One solution is greddy search, in which at each time step we choose the word with the heighest probability. But this results in not very good results and maybe choosing the most probable word does not maximise the conditionnal probability as a whole.

Beam search

Beam search is one way to maximise the conditionnal probability, let's take a translation example, "Jane visite l'Afrique en Septembre", and hopefully the output will be "Jane visits Africa in Setember".

First we input the french sentence in the encoder, and then the decoder receives the ouput of encoder and we obtain a probability distribution over all 10,000 words for the first word, with a beam width B = 3 in Beam search, we'll keep the 3 most probable words P(y1 | x), and then use three networks to predict the next word, for each one, the input to the next time step is one of the words we kept, to get P(y2 | y1, x), and then we can calculate:

After the second step, we choose the three most probable pairs of words P(y2, y1 | x), and use the three networks to find the most probable 3 triplets of words P(y3, y2, y1 | x) in the next step, and so on.

Refinements to Beam Search

Length normalization: In practice instead of maximise the product of probabilities, we maximsising the sum of log of the probabilities:

$\arg \max _ { y } \sum _ { y = 1 } ^ { T _ { y } } \log P \left( y ^ { < t > } | x , y ^ { < 1 > } , \ldots , y ^ { < t - 1 > } \right)$

Given that most probabilities are less then one, multiplying them can result in numerical overflow, so using a log function, we can obtain the same results given that the log is a monotonically increasing function while having numerical stability.
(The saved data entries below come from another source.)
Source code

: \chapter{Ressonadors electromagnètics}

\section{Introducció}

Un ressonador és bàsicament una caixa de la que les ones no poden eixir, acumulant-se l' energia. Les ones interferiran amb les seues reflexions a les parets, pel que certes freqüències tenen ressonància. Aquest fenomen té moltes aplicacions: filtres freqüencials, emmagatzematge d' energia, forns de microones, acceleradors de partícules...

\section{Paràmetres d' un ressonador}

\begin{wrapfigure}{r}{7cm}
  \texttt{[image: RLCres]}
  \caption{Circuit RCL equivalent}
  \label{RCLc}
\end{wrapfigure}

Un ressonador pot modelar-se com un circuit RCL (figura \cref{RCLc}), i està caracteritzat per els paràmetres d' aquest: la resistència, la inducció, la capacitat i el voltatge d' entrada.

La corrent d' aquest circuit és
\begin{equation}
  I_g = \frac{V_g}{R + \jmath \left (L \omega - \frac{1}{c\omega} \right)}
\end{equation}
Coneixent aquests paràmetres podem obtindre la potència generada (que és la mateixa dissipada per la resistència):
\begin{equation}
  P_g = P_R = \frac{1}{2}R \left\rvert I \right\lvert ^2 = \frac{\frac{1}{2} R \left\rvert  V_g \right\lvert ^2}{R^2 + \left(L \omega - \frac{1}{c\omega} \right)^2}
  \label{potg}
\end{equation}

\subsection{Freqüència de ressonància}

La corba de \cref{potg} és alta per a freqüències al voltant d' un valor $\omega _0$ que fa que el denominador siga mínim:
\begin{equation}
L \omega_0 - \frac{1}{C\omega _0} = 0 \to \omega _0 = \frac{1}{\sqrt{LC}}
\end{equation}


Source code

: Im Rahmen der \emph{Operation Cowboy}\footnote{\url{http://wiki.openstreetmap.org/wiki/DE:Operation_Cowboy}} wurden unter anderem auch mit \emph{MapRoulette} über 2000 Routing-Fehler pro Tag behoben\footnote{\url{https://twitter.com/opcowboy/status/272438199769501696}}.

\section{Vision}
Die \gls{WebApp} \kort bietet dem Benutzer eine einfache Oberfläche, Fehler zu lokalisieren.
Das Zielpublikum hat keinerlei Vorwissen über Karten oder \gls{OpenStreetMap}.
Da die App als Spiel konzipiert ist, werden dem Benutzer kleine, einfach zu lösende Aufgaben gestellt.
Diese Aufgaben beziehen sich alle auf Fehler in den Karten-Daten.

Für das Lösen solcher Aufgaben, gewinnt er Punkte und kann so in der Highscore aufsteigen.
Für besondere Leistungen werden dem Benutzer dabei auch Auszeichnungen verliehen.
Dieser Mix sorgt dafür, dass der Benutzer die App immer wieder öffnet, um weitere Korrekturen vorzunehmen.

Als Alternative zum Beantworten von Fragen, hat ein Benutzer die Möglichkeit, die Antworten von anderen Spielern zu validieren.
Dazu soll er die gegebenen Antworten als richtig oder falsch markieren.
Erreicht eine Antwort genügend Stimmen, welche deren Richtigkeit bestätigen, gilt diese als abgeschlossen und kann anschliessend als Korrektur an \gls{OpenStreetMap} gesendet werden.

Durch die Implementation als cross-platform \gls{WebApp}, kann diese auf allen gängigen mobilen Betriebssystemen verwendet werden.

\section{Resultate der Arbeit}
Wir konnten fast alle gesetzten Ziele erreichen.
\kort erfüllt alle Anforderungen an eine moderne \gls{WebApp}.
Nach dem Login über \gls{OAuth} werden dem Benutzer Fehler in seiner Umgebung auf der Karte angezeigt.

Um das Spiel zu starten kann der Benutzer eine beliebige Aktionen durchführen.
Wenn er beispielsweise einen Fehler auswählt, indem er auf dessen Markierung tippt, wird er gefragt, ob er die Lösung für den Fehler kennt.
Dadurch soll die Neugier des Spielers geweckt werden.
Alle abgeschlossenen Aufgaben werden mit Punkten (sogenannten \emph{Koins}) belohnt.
One downside of these two equations, is that we prefer shorter sentences, given when we multiply probabilities / add log probabilities, the value deacreses, for that it is better to take the average of the log of probabilities, with a heuristic alpha to adjust how much we prefer shorter sentences.

$\frac { 1 } { T _ { y } ^ { \alpha } } \sum _ { t = 1 } ^ { T _ { y } } \log P \left( y ^ { < t > } | x , y ^ { < 1 > } , \ldots , y ^ { < t - 1 > } \right)$

How to choose the width B: with a large B, we get better result but the running time is slower, and with smaller B, the results are worse but the faster, but in general, we might get diminishing returns when we get to some value B.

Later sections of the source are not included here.